# Copyright (C) 2026 Embedl AB

"""
ResNet50 deployment with TensorRT Patterns
==========================================

This quickstart shows how to prepare a PyTorch ResNet50 model for
deployment with ``embedl_deploy``.

The core idea is simple:

1. A ``transform`` applies a list of graph rewrite patterns.
2. A ``plan`` lets you inspect and edit every match before applying it.
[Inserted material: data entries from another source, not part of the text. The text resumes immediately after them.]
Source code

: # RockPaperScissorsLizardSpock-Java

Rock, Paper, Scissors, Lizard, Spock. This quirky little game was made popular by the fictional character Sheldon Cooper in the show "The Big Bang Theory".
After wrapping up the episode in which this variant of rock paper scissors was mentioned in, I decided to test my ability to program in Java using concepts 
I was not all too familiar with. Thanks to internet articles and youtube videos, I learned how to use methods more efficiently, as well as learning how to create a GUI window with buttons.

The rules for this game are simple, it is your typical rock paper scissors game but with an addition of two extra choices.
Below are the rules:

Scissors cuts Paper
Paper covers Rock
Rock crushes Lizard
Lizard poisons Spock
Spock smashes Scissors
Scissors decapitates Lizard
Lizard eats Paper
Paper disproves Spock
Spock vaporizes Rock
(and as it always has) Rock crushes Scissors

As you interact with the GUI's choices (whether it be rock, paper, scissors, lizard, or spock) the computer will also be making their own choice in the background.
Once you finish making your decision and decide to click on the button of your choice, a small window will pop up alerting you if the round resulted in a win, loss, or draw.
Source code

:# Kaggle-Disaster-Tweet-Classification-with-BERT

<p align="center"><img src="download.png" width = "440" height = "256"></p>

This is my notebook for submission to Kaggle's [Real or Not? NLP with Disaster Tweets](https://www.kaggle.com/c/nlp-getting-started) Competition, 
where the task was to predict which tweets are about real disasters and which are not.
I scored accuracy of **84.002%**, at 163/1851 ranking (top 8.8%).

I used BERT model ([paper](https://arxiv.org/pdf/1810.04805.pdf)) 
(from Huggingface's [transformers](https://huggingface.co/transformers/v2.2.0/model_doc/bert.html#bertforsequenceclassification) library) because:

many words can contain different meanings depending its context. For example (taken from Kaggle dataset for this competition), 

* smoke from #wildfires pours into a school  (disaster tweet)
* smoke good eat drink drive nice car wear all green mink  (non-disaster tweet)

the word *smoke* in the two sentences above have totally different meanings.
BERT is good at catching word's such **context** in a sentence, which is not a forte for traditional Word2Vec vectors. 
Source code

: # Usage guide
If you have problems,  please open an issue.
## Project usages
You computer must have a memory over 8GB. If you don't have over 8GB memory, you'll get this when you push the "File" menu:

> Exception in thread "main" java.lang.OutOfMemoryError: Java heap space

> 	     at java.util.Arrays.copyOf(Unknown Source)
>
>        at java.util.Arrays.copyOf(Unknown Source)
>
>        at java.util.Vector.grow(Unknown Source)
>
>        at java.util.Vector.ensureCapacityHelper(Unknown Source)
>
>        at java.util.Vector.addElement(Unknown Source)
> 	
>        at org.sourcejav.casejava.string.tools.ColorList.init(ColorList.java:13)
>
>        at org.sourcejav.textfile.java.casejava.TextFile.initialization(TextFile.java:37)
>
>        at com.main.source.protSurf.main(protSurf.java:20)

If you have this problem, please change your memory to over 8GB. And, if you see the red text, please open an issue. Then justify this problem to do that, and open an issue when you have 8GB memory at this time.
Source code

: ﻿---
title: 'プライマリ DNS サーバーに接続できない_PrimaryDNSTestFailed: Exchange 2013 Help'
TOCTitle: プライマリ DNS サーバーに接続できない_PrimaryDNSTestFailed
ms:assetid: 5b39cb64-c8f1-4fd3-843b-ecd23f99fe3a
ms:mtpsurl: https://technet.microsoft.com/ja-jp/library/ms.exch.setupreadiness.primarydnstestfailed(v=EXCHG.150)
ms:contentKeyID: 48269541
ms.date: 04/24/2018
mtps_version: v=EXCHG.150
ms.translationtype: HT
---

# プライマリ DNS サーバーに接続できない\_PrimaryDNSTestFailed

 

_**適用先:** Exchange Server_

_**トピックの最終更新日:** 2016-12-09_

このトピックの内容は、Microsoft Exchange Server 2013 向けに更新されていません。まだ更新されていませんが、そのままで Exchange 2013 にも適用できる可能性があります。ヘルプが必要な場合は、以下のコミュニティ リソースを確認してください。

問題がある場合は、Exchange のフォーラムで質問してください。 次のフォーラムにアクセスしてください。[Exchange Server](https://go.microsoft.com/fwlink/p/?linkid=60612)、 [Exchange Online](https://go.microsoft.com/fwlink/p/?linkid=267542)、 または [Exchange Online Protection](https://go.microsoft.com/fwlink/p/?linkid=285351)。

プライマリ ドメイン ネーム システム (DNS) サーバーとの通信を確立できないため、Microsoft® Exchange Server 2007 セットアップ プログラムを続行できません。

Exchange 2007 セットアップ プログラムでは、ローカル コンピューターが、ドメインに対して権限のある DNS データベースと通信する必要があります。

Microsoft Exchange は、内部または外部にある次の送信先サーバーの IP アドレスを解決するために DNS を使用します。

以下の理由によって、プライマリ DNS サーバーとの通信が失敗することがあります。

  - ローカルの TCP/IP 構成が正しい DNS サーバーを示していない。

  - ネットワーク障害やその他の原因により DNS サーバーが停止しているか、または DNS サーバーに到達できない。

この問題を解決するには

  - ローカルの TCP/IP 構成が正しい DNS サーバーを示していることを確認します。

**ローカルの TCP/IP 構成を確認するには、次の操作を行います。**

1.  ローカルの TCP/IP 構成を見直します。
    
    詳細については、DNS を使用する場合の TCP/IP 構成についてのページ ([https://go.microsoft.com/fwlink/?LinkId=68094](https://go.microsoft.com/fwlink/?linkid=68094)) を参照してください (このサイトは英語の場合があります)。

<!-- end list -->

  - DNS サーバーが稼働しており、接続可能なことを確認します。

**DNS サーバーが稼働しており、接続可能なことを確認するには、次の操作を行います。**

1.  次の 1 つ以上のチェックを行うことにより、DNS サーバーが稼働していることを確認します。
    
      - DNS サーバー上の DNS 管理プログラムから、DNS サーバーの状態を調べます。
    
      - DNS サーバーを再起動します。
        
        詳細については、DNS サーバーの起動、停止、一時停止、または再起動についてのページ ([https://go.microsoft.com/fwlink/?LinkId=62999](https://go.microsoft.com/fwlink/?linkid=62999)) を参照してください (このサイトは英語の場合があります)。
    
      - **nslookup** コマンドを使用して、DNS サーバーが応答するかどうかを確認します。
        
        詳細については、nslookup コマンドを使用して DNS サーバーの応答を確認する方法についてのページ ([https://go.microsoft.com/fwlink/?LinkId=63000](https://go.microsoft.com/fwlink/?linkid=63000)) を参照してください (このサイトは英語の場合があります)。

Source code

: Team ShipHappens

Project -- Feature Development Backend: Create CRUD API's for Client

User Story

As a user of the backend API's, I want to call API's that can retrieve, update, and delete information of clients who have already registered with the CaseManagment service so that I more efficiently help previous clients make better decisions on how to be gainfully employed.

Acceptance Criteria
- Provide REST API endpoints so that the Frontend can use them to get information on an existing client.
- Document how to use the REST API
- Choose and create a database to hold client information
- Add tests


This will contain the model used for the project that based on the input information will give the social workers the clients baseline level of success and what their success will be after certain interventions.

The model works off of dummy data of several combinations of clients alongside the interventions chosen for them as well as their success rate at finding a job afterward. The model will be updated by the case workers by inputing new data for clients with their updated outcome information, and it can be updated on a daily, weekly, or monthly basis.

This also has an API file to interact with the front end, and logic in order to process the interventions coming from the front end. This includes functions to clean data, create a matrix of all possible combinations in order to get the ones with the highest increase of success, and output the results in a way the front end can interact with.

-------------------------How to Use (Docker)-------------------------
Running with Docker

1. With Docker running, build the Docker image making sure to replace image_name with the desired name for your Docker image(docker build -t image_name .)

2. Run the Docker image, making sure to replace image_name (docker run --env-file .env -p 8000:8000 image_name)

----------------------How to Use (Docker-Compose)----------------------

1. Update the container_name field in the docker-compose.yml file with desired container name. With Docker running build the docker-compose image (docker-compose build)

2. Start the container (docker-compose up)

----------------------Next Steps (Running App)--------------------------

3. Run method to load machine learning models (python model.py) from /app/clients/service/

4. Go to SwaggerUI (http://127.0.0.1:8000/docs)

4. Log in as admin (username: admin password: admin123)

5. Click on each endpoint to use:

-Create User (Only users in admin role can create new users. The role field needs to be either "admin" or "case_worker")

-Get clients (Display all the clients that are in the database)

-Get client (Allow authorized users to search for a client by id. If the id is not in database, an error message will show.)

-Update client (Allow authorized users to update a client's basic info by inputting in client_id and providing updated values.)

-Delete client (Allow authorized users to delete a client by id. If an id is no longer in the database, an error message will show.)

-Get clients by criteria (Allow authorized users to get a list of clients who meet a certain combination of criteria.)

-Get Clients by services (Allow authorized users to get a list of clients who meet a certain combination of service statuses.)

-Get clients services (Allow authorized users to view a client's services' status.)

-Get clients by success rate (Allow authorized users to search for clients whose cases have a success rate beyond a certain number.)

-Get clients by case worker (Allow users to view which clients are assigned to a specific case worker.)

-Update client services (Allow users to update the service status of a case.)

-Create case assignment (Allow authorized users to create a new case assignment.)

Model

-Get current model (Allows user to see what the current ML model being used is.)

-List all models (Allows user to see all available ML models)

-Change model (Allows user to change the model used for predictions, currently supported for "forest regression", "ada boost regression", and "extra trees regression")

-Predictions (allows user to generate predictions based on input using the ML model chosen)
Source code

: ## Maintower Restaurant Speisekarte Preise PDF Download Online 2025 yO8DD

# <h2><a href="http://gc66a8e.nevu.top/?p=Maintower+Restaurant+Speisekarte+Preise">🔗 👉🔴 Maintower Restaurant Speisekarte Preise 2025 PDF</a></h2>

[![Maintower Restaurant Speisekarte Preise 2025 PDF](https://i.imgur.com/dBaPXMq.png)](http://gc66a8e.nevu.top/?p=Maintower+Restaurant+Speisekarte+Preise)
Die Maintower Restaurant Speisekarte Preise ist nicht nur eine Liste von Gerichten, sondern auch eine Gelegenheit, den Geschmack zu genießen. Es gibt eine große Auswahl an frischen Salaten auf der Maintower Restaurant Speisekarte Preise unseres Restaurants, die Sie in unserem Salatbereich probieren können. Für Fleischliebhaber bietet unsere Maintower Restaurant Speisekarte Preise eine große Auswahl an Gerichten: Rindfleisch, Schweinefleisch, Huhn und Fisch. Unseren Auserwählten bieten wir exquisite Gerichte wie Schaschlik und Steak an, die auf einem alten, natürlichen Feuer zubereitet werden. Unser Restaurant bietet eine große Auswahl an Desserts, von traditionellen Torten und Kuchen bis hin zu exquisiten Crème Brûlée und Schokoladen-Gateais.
In the current public release, the packaged backend is **TensorRT**.
The core API is backend-agnostic, and additional backends may be added
over time.

For TensorRT, the pattern library is split into three buckets:

- **Conversions**: structural rewrites run first to normalize graphs.
- **Fusions**: combine layer sequences into fused modules.
- **Quantized patterns**: quantization-focused rewrites (currently empty
  in this release, but included in the API).

.. note::

   This tutorial uses random weights for illustration.  In practice you
   would start from a pre-trained checkpoint.
"""

# sphinx_gallery_start_ignore
# pylint: disable=wrong-import-position,wrong-import-order
# sphinx_gallery_end_ignore

# %%
# Setup
# -----
#
# We start by loading a standard ``torchvision`` model in eval mode.

import torch
from torchvision.models import resnet50

model = resnet50(weights=None).eval()
example_input = torch.randn(1, 3, 224, 224)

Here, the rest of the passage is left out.